WASHINGTON, DC – “As thankful as we might be for the productive technological innovations of the 21st Century, it is important to recognize that the digital society we’ve created has pitfalls—particularly for our youngest citizens,” says author and publisher David Bruce Smith.
According to Smith, the “new” electronic world fosters apathy instead of empathy and a new study out of the U.K. appears to prove it. “Researchers at London’s Kingston University discovered that kids who spend more time playing with high-tech toys over reading a good book are at risk of becoming disinterested and disassociated. Their data revealed that readers have more positive social attitudes.”
Smith describes himself as an ardent advocate of encouraging young Americans to absorb the history of the U.S—in particular. He urges parents and teachers to provide the kids in their charge with good books — fiction and nonfiction — based on historical fact. “I try to facilitate this task because it’s a way of providing our future generations with the knowledge they need to become productive, participative citizens.”
He cites Thomas Jefferson, the main author of the Declaration of Independence, the third president of the United States and the founder of the University of Virginia who said: “…apprising [students] of the past will enable them to judge the future; it will avail them of the experience of other times and other nations; it will qualify them as judges of the actions and designs of men; it will enable them to know ambition under every disguise it may assume; and knowing it, to defeat its views.”

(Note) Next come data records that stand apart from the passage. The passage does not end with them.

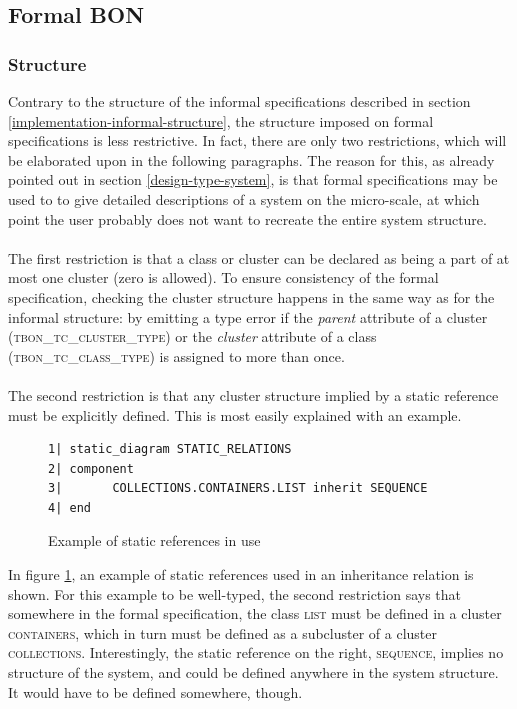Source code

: \subsection{Formal BON}
\subsubsection{Structure}
Contrary to the structure of the informal specifications described in section \ref{implementation-informal-structure}, the structure imposed on formal specifications is less restrictive. In fact, there are only two restrictions, which will be elaborated upon in the following paragraphs. The reason for this, as already pointed out in section \ref{design-type-system}, is that formal specifications may be used to to give detailed descriptions of a system on the micro-scale, at which point the user probably does not want to recreate the entire system structure.
\paragraph{}
The first restriction is that a class or cluster can be declared as being a part of at most one cluster (zero is allowed). To ensure consistency of the formal specification, checking the cluster structure happens in the same way as for the informal structure: by emitting a type error if the \textit{parent} attribute of a cluster (\textsc{tbon\_tc\_cluster\_type}) or the \textit{cluster} attribute of a class (\textsc{tbon\_tc\_class\_type}) is assigned to more than once.
\paragraph{}
The second restriction is that any cluster structure implied by a static reference must be explicitly defined. This is most easily explained with an example.
\begin{figure}[H]
{\footnotesize
\begin{verbatim}
1| static_diagram STATIC_RELATIONS
2| component
3|       COLLECTIONS.CONTAINERS.LIST inherit SEQUENCE
4| end
\end{verbatim}
}
\caption{Example of static references in use}
\label{fig:structure_static_references}
\end{figure}
In figure \ref{fig:structure_static_references}, an example of static references used in an inheritance relation is shown. For this example to be well-typed, the second restriction says that somewhere in the formal specification, the class \textsc{list} must be defined in a cluster \textsc{containers}, which in turn must be defined as a subcluster of a cluster \textsc{collections}. Interestingly, the static reference on the right, \textsc{sequence}, implies no structure of the system, and could be defined anywhere in the system structure. It would have to be defined somewhere, though.
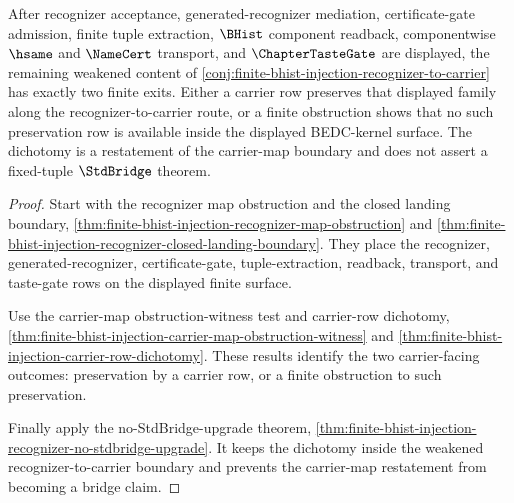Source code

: \begin{theorem}
\label{thm:finite-bhist-injection-carrier-map-compatibility-dichotomy}
After recognizer acceptance, generated-recognizer mediation, certificate-gate admission, finite tuple extraction, $\BHist$ component readback, componentwise $\hsame$ and $\NameCert$ transport, and $\ChapterTasteGate$ are displayed, the remaining weakened content of \autoref{conj:finite-bhist-injection-recognizer-to-carrier} has exactly two finite exits. Either a carrier row preserves that displayed family along the recognizer-to-carrier route, or a finite obstruction shows that no such preservation row is available inside the displayed BEDC-kernel surface. The dichotomy is a restatement of the carrier-map boundary and does not assert a fixed-tuple $\StdBridge$ theorem.
\end{theorem}
\begin{proof}
Start with the recognizer map obstruction and the closed landing boundary, \autoref{thm:finite-bhist-injection-recognizer-map-obstruction} and \autoref{thm:finite-bhist-injection-recognizer-closed-landing-boundary}. They place the recognizer, generated-recognizer, certificate-gate, tuple-extraction, readback, transport, and taste-gate rows on the displayed finite surface.

Use the carrier-map obstruction-witness test and carrier-row dichotomy, \autoref{thm:finite-bhist-injection-carrier-map-obstruction-witness} and \autoref{thm:finite-bhist-injection-carrier-row-dichotomy}. These results identify the two carrier-facing outcomes: preservation by a carrier row, or a finite obstruction to such preservation.

Finally apply the no-StdBridge-upgrade theorem, \autoref{thm:finite-bhist-injection-recognizer-no-stdbridge-upgrade}. It keeps the dichotomy inside the weakened recognizer-to-carrier boundary and prevents the carrier-map restatement from becoming a bridge claim.
\end{proof}

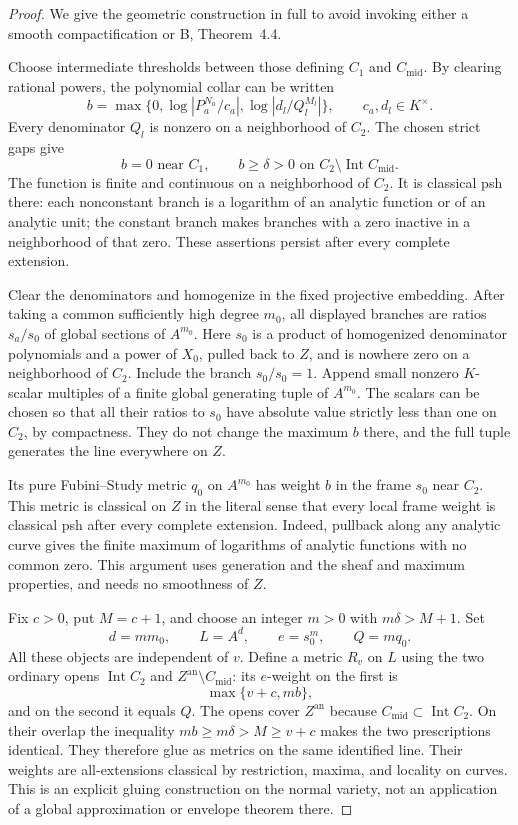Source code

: \documentclass[11pt,a4paper]{article}
\numberwithin{equation}{section}
\theoremstyle{definition}
\theoremstyle{remark}
\begin{document}
\begin{proof}
We give the geometric construction in full to avoid invoking either a
smooth compactification or \textup{B}, Theorem~4.4.

Choose intermediate thresholds between those defining $C_1$ and
$C_{\mathrm{mid}}$. By clearing rational powers, the polynomial
collar can be written
\[
 b=\max\{0,\log|P_a^{N_a}/c_a|,
                       \log|d_l/Q_l^{M_l}|\},
 \qquad c_a,d_l\in K^\times.
\]
Every denominator $Q_l$ is nonzero on a neighborhood of $C_2$.
The chosen strict gaps give
\[
 b=0\text{ near }C_1,
 \qquad b\geq\delta>0\text{ on }C_2\setminus\operatorname{Int}
                                    C_{\mathrm{mid}}.
\]
The function is finite and continuous on a neighborhood of $C_2$.
It is classical psh there: each nonconstant branch is a logarithm of
an analytic function or of an analytic unit; the constant branch
makes branches with a zero inactive in a neighborhood of that zero.
These assertions persist after every complete extension.

Clear the denominators and homogenize in the fixed projective
embedding. After taking a common sufficiently high degree $m_0$,
all displayed branches are ratios $s_a/s_0$ of global sections of
$A^{m_0}$. Here $s_0$ is a product of homogenized denominator
polynomials and a power of $X_0$, pulled back to $Z$, and is nowhere
zero on a neighborhood of $C_2$. Include the branch $s_0/s_0=1$.
Append small nonzero $K$-scalar multiples of a finite global
generating tuple of $A^{m_0}$. The scalars can be chosen so that
all their ratios to $s_0$ have absolute value strictly less than one
on $C_2$, by compactness. They do not change the maximum $b$ there,
and the full tuple generates the line everywhere on $Z$.

Its pure Fubini--Study metric $q_0$ on $A^{m_0}$ has weight $b$
in the frame $s_0$ near $C_2$. This metric is classical on $Z$ in
the literal sense that every local frame weight is classical psh
after every complete extension. Indeed, pullback along any analytic
curve gives the finite maximum of logarithms of analytic functions
with no common zero. This argument uses generation and the sheaf
and maximum properties, and needs no smoothness of $Z$.

Fix $c>0$, put $M=c+1$, and choose an integer $m>0$ with
$m\delta>M+1$. Set
\[
 d=mm_0,\qquad L=A^d,\qquad e=s_0^m,\qquad Q=mq_0.
\]
All these objects are independent of $v$. Define a metric $R_v$ on
$L$ using the two ordinary opens
$\operatorname{Int}C_2$ and $Z^{\mathrm{an}}\setminus C_{\mathrm{mid}}$:
its $e$-weight on the first is
\[
 \max\{v+c,mb\},
\]
and on the second it equals $Q$. The opens cover $Z^{\mathrm{an}}$
because $C_{\mathrm{mid}}\subset\operatorname{Int}C_2$. On their
overlap the inequality $mb\geq m\delta>M\geq v+c$ makes the two
prescriptions identical. They therefore glue as metrics on the same
identified line. Their weights are all-extensions classical by
restriction, maxima, and locality on curves. This is an explicit
gluing construction on the normal variety, not an application of a
global approximation or envelope theorem there.


\end{proof}
\end{document}
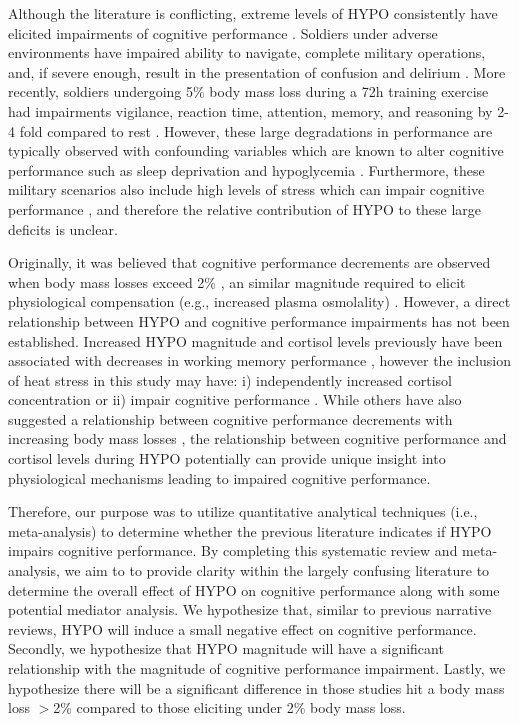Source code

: Although the literature is conflicting, extreme levels of HYPO consistently have elicited impairments of cognitive performance \cite{king_brief_1878, adolf_physiology_1947}. Soldiers under adverse environments have impaired ability to navigate, complete military operations, and, if severe enough, result in the presentation of confusion and delirium \cite{king_brief_1878,adolf_physiology_1947}. More recently, soldiers undergoing 5\% body mass loss during a 72h training exercise had impairments vigilance, reaction time, attention, memory, and reasoning by 2-4 fold compared to rest \cite{lieberman_severe_2005}. However, these large degradations in performance are typically observed with confounding variables which are known to alter cognitive performance such as sleep deprivation \cite{krause_sleep-deprived_2017} and hypoglycemia \cite{strachan_acute_2001}. Furthermore, these military scenarios also include high levels of stress which can impair cognitive performance \cite{opstad_performance_1978}, and therefore the relative contribution of HYPO to these large deficits is unclear. 

Originally, it was believed that cognitive performance decrements are observed when body mass losses exceed 2\% \cite{gopinathan_role_1988,sharma_influence_1986,sharma_differential_1983}, an similar magnitude required to elicit physiological compensation (e.g., increased plasma osmolality) \cite{cheuvront_dehydration:_2014}. However, a direct relationship between HYPO and cognitive performance impairments has not been established. Increased HYPO magnitude and cortisol levels previously have been associated with decreases in working memory performance \cite{mcmorris_heat_2006}, however the inclusion of heat stress in this study may have: i) independently increased cortisol concentration or ii) impair cognitive performance \cite{hancock_effects_2003}. While others have also suggested a relationship between cognitive performance decrements with increasing body mass losses \cite{gopinathan_role_1988}, the relationship between cognitive performance and cortisol levels during HYPO potentially can provide unique insight into physiological mechanisms leading to impaired cognitive performance. 

Therefore, our purpose was to utilize quantitative analytical techniques (i.e., meta-analysis) to determine whether the previous literature indicates if HYPO impairs cognitive performance. By completing this systematic review and meta-analysis, we aim to to provide clarity within the largely confusing literature to determine the overall effect of HYPO on cognitive performance along with some potential mediator analysis. We hypothesize that, similar to previous narrative reviews, HYPO will induce a small negative effect on cognitive performance. Secondly, we hypothesize that HYPO magnitude will have a significant relationship with the magnitude of cognitive performance impairment. Lastly, we hypothesize there will be a significant difference in those studies hit a body mass loss ${>}$2\% compared to those eliciting under 2\% body mass loss.  
 
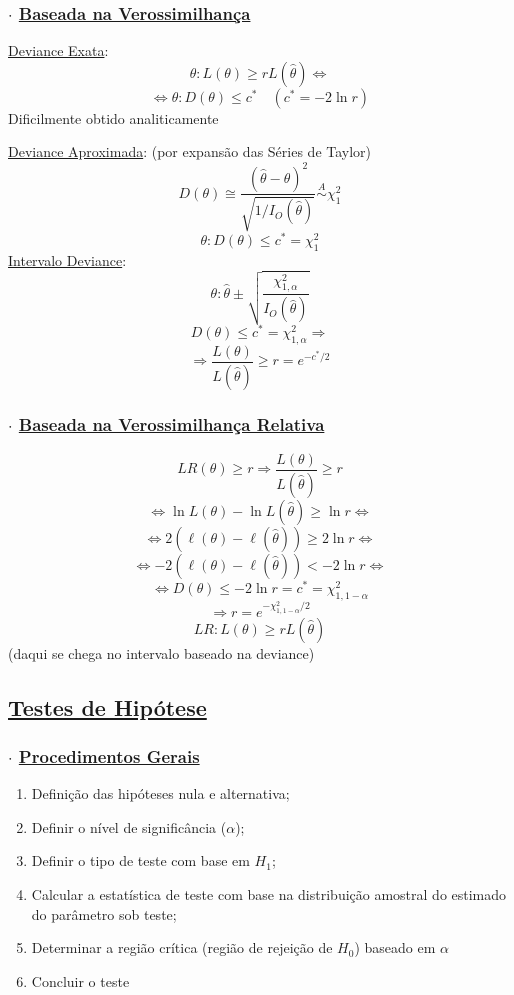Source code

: \documentclass[11pt,a4paper]{article}
\begin{document}
\subsubsection*{$\cdot$ \underline{Baseada na Verossimilhança}}
\underline{Deviance Exata}:
\[ \theta : L(\theta)\geq r L(\hat{\theta}) \iff \]
\[ \iff \theta : D(\theta)\leq c^* \quad (c^* = -2\ln r) \]
Dificilmente obtido analiticamente

\underline{Deviance Aproximada}: (por expansão das Séries de Taylor)
\[ D(\theta) \cong \frac{(\hat{\theta}-\theta)^2}{\sqrt{1/I_O(\hat{\theta})}} \overset{A}{\sim} \chi^2_1 \]
\[ \theta : D(\theta)\leq c^* = \chi^2_1 \]
\underline{Intervalo Deviance}:
\[ \theta : \hat{\theta} \pm \sqrt{\frac{\chi^2_{1,\alpha}}{I_O(\hat{\theta})}} \]
\[ D(\theta)\leq c^* = \chi^2_{1,\alpha} \Rightarrow \]
\[ \Rightarrow \frac{L(\theta)}{L(\hat{\theta})} \geq r = e^{-c^*/2} \]

\subsubsection*{$\cdot$ \underline{Baseada na Verossimilhança Relativa}}
\[ LR(\theta)\geq r \Rightarrow \frac{L(\theta)}{L(\hat{\theta})}\geq r \]
\[ \iff \ln L(\theta) - \ln L(\hat{\theta}) \geq \ln r \iff \]
\[ \iff 2(\ell(\theta)-\ell(\hat{\theta})) \geq 2\ln r \iff \]
\[ \iff -2(\ell(\theta)-\ell(\hat{\theta})) < -2\ln r \iff \]
\[ \iff D(\theta) \leq -2\ln r = c^* = \chi^2_{1,1-\alpha} \]
\[ \Rightarrow r = e^{-\chi^2_{1,1-\alpha}/2} \]
\[ LR: L(\theta)\geq r L(\hat{\theta}) \]
(daqui se chega no intervalo baseado na deviance)

\subsection*{\underline{Testes de Hipótese}}
\subsubsection*{$\cdot$ \underline{Procedimentos Gerais}}
\begin{enumerate}[label=\arabic*)]
  \item Definição das hipóteses nula e alternativa;
  \item Definir o nível de significância ($\alpha$);
  \item Definir o tipo de teste com base em $H_1$;
  \item Calcular a estatística de teste com base na distribuição amostral do estimado do parâmetro sob teste;
  \item Determinar a região crítica (região de rejeição de $H_0$) baseado em $\alpha$
  \item Concluir o teste
\end{enumerate}
\end{document}
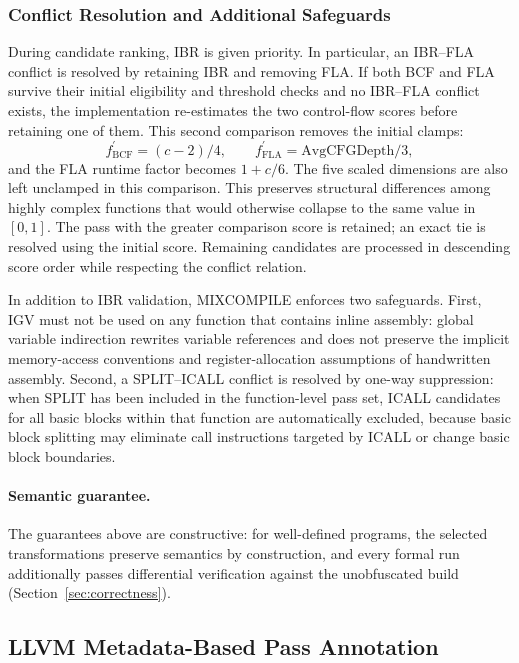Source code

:\documentclass[pdflatex,sn-mathphys-num]{sn-jnl}
\theoremstyle{thmstyleone}%
\theoremstyle{thmstyletwo}%
\theoremstyle{thmstylethree}%
\begin{document}
\subsubsection{Conflict Resolution and Additional Safeguards}

During candidate ranking, IBR is given priority. In particular, an IBR--FLA conflict
is resolved by retaining IBR and removing FLA.  If both BCF and FLA survive their
initial eligibility and threshold checks and no IBR--FLA conflict exists, the
implementation re-estimates the two control-flow scores before retaining one of them.
This second comparison removes the initial clamps:
\begin{equation}
f^{\prime}_{\mathrm{BCF}}=(c-2)/4,\qquad
f^{\prime}_{\mathrm{FLA}}=\mathrm{AvgCFGDepth}/3,
\end{equation}
and the FLA runtime factor becomes $1+c/6$.  The five scaled dimensions are also left
unclamped in this comparison.  This preserves structural differences among highly
complex functions that would otherwise collapse to the same value in $[0,1]$.  The
pass with the greater comparison score is retained; an exact tie is resolved using the
initial score.  Remaining candidates are processed in descending score order while
respecting the conflict relation.

In addition to IBR validation, MIXCOMPILE enforces two safeguards. First, IGV must
not be used on any function that contains inline assembly: global variable indirection
rewrites variable references and does not preserve the implicit memory-access
conventions and register-allocation assumptions of handwritten assembly. Second, a
SPLIT--ICALL conflict is resolved by one-way suppression: when SPLIT has been included
in the function-level pass set, ICALL candidates for all basic blocks within that
function are automatically excluded, because basic block splitting may eliminate call
instructions targeted by ICALL or change basic block boundaries.

\paragraph{Semantic guarantee.}
The guarantees above are constructive: for well-defined programs, the selected
transformations preserve semantics by construction, and every formal run
additionally passes differential verification against the unobfuscated build
(Section~\ref{sec:correctness}).

\subsection{LLVM Metadata-Based Pass Annotation}
\end{document}
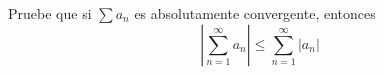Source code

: \item Pruebe que si $\sum a_n$ es absolutamente convergente, entonces
    \[ \left| \sum_{n=1}^\infty a_n \right| \le \sum_{n=1}^\infty |a_n| \]
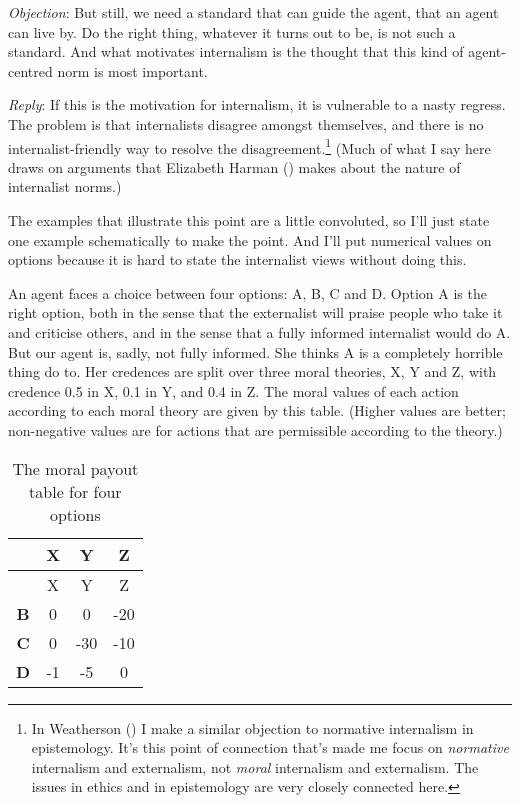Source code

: \documentclass[
  11pt,
  letterpaper,
  DIV=11,
  numbers=noendperiod,
  twoside]{scrartcl}
\begin{document}
\emph{Objection}: But still, we need a standard that can guide the
agent, that an agent can live by. Do the right thing, whatever it turns
out to be, is not such a standard. And what motivates internalism is the
thought that this kind of agent-centred norm is most important.

\emph{Reply}: If this is the motivation for internalism, it is
vulnerable to a nasty regress. The problem is that internalists disagree
amongst themselves, and there is no internalist-friendly way to resolve
the disagreement.\footnote{In Weatherson
  () I make a similar objection
  to normative internalism in epistemology. It's this point of
  connection that's made me focus on \emph{normative} internalism and
  externalism, not \emph{moral} internalism and externalism. The issues
  in ethics and in epistemology are very closely connected here.} (Much
of what I say here draws on arguments that Elizabeth Harman
() makes about the nature of internalist
norms.)

The examples that illustrate this point are a little convoluted, so I'll
just state one example schematically to make the point. And I'll put
numerical values on options because it is hard to state the internalist
views without doing this.

An agent faces a choice between four options: A, B, C and D. Option A is
the right option, both in the sense that the externalist will praise
people who take it and criticise others, and in the sense that a fully
informed internalist would do A. But our agent is, sadly, not fully
informed. She thinks A is a completely horrible thing do to. Her
credences are split over three moral theories, X, Y and Z, with credence
0.5 in X, 0.1 in Y, and 0.4 in Z. The moral values of each action
according to each moral theory are given by this table. (Higher values
are better; non-negative values are for actions that are permissible
according to the theory.)

\begin{longtable}[]{@{}cccc@{}}
\caption{The moral payout table for four
options}\label{tbl-payout}\tabularnewline
\toprule\noalign{}
& X & Y & Z \\
\midrule\noalign{}
\endfirsthead
\toprule\noalign{}
& X & Y & Z \\
\midrule\noalign{}
\endhead
\bottomrule\noalign{}
\endlastfoot
\textbf{B} & 0 & 0 & -20 \\
\textbf{C} & 0 & -30 & -10 \\
\textbf{D} & -1 & -5 & 0 \\
\end{longtable}
\end{document}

It’s not just Smith who relies on the words of Thomas Jefferson to make the case for books — page-turners, if you will — as teaching tools.
Annie Holmquist, in a recent article for the Minnesota-based think-tank, Intellectual Takeout, described Jefferson as an early believer in using books to motivate young learners because of the virtuous morals, which they teach the reader.
As Jefferson put it: “everything is useful which contributes to fix in the principles and practices of virtue. When any original act of charity or of gratitude, for instance, is presented either to our sight or imagination, we are deeply impressed with its beauty and feel a strong desire in ourselves of doing charitable and grateful acts also. On the contrary, when we see or read of any atrocious deed, we are disgusted with it’s deformity, and conceive an abhorrence of vice. Now every emotion of this kind is an exercise of our virtuous dispositions, and dispositions of the mind, like limbs of the body acquire strength by exercise.”
The Grateful American Book Prize is accepting entries for its 2017 award. Works of historical fiction and nonfiction for children 11 to 15 years of age published between July 1, 2016 and July 31, 2017 qualify. The Prize is among the most lucrative for literary accomplishment, $13,000 — thirteen for the number of original colonies. In addition, two “Honorable Mention” winners receive $500 each.